The latter brings me to my second issue, staff training. In both videos the educators are highly skilled and confident in using the products but from the many articles I have read over the years much of the hardware and software is gathering dust as teachers do not have the confidence or knowledge to incorporate it into their teaching (a quick Google search reveals many articles and opinions: http://www.educationrethink.com/2012/07/11-reasons-teachers-arent-using.html, http://edcetera.rafter.com/why-arent-teachers-using-more-technology-in-the-classroom/ , http://blogs.edweek.org/edweek/DigitalEducation/2013/06/idaho_researchers_teachers_don.html , http://www.jisc.ac.uk/news/training-key-to-embedding-technology-enhanced-learning-08-sep-2008 )
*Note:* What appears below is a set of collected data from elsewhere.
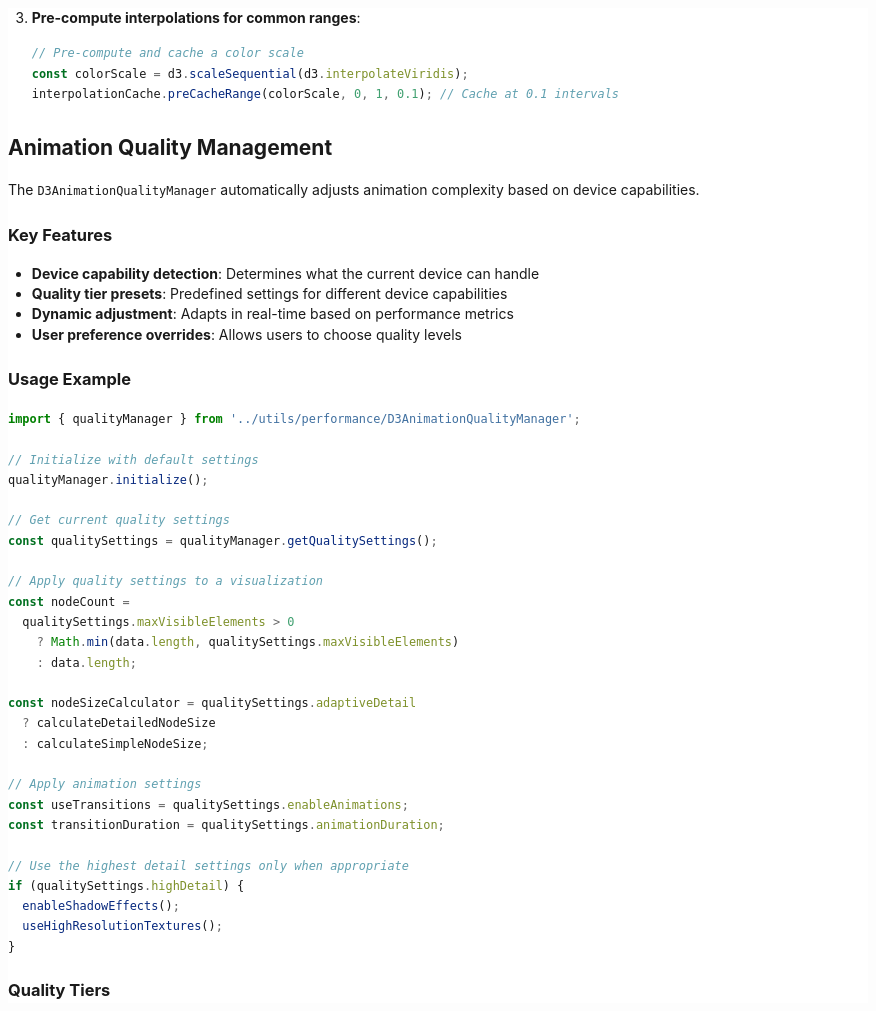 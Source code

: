 3. **Pre-compute interpolations for common ranges**:
   ```typescript
   // Pre-compute and cache a color scale
   const colorScale = d3.scaleSequential(d3.interpolateViridis);
   interpolationCache.preCacheRange(colorScale, 0, 1, 0.1); // Cache at 0.1 intervals
   ```

## Animation Quality Management

The `D3AnimationQualityManager` automatically adjusts animation complexity based on device capabilities.

### Key Features

- **Device capability detection**: Determines what the current device can handle
- **Quality tier presets**: Predefined settings for different device capabilities
- **Dynamic adjustment**: Adapts in real-time based on performance metrics
- **User preference overrides**: Allows users to choose quality levels

### Usage Example

```typescript
import { qualityManager } from '../utils/performance/D3AnimationQualityManager';

// Initialize with default settings
qualityManager.initialize();

// Get current quality settings
const qualitySettings = qualityManager.getQualitySettings();

// Apply quality settings to a visualization
const nodeCount =
  qualitySettings.maxVisibleElements > 0
    ? Math.min(data.length, qualitySettings.maxVisibleElements)
    : data.length;

const nodeSizeCalculator = qualitySettings.adaptiveDetail
  ? calculateDetailedNodeSize
  : calculateSimpleNodeSize;

// Apply animation settings
const useTransitions = qualitySettings.enableAnimations;
const transitionDuration = qualitySettings.animationDuration;

// Use the highest detail settings only when appropriate
if (qualitySettings.highDetail) {
  enableShadowEffects();
  useHighResolutionTextures();
}
```

### Quality Tiers

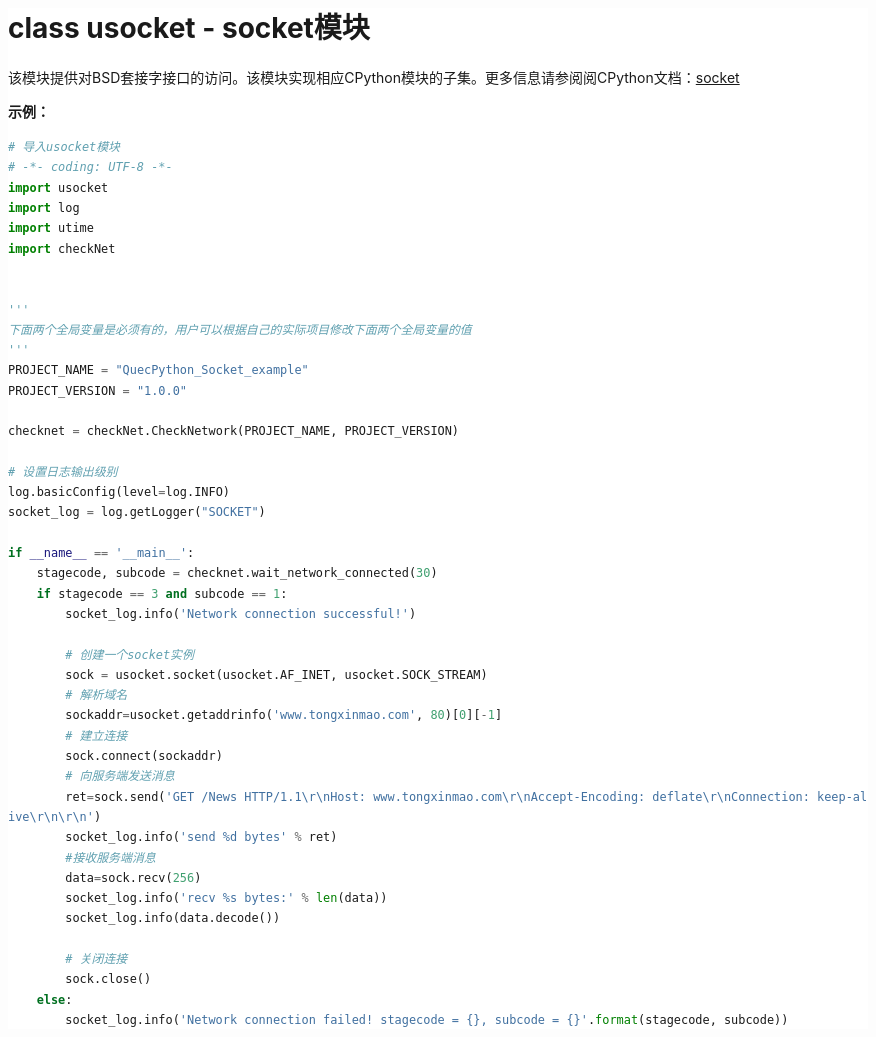 # class usocket - socket模块


该模块提供对BSD套接字接口的访问。该模块实现相应CPython模块的子集。更多信息请参阅阅CPython文档：[socket](https://docs.python.org/3.5/library/socket.html#module-socket)

**示例：**

```python
# 导入usocket模块
# -*- coding: UTF-8 -*-
import usocket
import log
import utime
import checkNet


'''
下面两个全局变量是必须有的，用户可以根据自己的实际项目修改下面两个全局变量的值
'''
PROJECT_NAME = "QuecPython_Socket_example"
PROJECT_VERSION = "1.0.0"

checknet = checkNet.CheckNetwork(PROJECT_NAME, PROJECT_VERSION)

# 设置日志输出级别
log.basicConfig(level=log.INFO)
socket_log = log.getLogger("SOCKET")

if __name__ == '__main__':
    stagecode, subcode = checknet.wait_network_connected(30)
    if stagecode == 3 and subcode == 1:
        socket_log.info('Network connection successful!')

        # 创建一个socket实例
        sock = usocket.socket(usocket.AF_INET, usocket.SOCK_STREAM)
        # 解析域名
        sockaddr=usocket.getaddrinfo('www.tongxinmao.com', 80)[0][-1]
        # 建立连接
        sock.connect(sockaddr)
        # 向服务端发送消息
        ret=sock.send('GET /News HTTP/1.1\r\nHost: www.tongxinmao.com\r\nAccept-Encoding: deflate\r\nConnection: keep-alive\r\n\r\n')
        socket_log.info('send %d bytes' % ret)
        #接收服务端消息
        data=sock.recv(256)
        socket_log.info('recv %s bytes:' % len(data))
        socket_log.info(data.decode())

        # 关闭连接
        sock.close()
    else:
        socket_log.info('Network connection failed! stagecode = {}, subcode = {}'.format(stagecode, subcode))
```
Apart from these practical problems from an educational perspective is the problem of style over pedagogy. One of the course questions posed is: how is education being visualised here? what is being learned and taught? To my mind education is portrayed as highly shiny and very pretty but ultimately superficial. I was quite unclear as to what was being taught in A Day Made of Glass 2, students finding online photographs which matched their chosen colour, the lights being dimmed, words floating around in circles on the board and simultaneously on their tablets. In Bridging our Future the topic is clearer but seemed to involve a significant amount of self-directed learning by very capable looking students. Also would engineers be available as and when a student called them for a web video call? What would the classroom sound like if all students started web calls simultaneously? Technology enhanced learning surely has to actually enhance the learning.
After I had watched the videos I found a tweet to an article which summed up what I wanted to get across about the modern trend to ‘consume’ rather than create, watching videos, reading tweets, being up to date in social network sites. In the article, Russ Shaw reiterates that our curriculum needs to change (here in the UK) not the technology to truly prepare students for the future and the workplace. Currently, the focus is all on using software to produce presentations, use spreadsheets and copy and paste content from the internet whilst ignoring programming languages, multimedia creation and many other IT skills required to contribute to the economy. We need to focus on enhancing education not just on the ability to change the colour of a car dashboard remotely.
So in conclusion the utopian viewpoint of the first videos can only be brought to fruition with the involvement of people. People are the educators, technology a method of delivering learning, albeit a potentially powerful one given the correct circumstances.